D. Konstruktion einer deletierten Version des Alkoholdehydrogenase I (AdhI)-Introns 1 aus Mais

Das Ausgangsmaterial ist das Plasmid pVW119, welches von V. Walbot, Stanford University, Standford, CA erhalten wurde. Dieses Plasmid enthält die DNA-Sequenz des Mais-AdhI.S-Gens, einschließlich Intron 1, von den Nukleotiden 119 bis 672 [Nummerierung von Dennis et al. (1984)], und wurde von Callis et al. (1987) beschrieben.

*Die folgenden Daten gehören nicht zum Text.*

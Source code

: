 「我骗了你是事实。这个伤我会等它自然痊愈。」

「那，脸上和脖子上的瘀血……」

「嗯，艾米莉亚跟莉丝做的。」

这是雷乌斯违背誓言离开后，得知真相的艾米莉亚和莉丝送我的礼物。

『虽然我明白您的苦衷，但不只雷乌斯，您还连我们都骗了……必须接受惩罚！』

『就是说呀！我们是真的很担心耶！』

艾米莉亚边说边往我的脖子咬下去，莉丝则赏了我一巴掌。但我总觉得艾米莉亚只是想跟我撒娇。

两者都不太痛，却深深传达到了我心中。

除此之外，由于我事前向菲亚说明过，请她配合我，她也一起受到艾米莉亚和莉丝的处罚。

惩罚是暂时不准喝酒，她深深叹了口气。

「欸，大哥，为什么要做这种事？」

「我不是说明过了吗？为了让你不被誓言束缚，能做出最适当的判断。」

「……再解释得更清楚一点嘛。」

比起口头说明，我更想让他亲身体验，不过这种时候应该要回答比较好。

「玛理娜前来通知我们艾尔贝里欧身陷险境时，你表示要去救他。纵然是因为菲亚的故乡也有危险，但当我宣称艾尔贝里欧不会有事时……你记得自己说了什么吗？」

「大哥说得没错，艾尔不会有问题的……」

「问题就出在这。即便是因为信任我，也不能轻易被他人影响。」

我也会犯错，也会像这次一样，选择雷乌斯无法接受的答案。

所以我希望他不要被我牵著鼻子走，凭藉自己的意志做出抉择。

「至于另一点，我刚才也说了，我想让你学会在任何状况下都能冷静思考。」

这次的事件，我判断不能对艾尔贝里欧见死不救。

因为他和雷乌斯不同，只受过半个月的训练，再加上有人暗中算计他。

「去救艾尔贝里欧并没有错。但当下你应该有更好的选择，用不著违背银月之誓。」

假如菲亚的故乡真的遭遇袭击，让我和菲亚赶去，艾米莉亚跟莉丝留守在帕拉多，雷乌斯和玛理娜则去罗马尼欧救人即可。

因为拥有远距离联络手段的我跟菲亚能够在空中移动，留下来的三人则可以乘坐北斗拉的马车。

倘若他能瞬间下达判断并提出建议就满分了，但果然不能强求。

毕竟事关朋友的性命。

In pVW119 ist die Sequenz nach Base 672 von Dennis et al. (1984) GACGGATCC, worin die unterstrichenen Basen eine BamHI-Erkennungsstelle darstellen. Die gesamte Intron 1-Sequenz mit 14 Basen von Exon 1 und 9 Basen von Exon 2 kann von diesem Plasmid auf einem 556 bp-Fragment nach Verdau mit Bcll und BamHI erhalten werden.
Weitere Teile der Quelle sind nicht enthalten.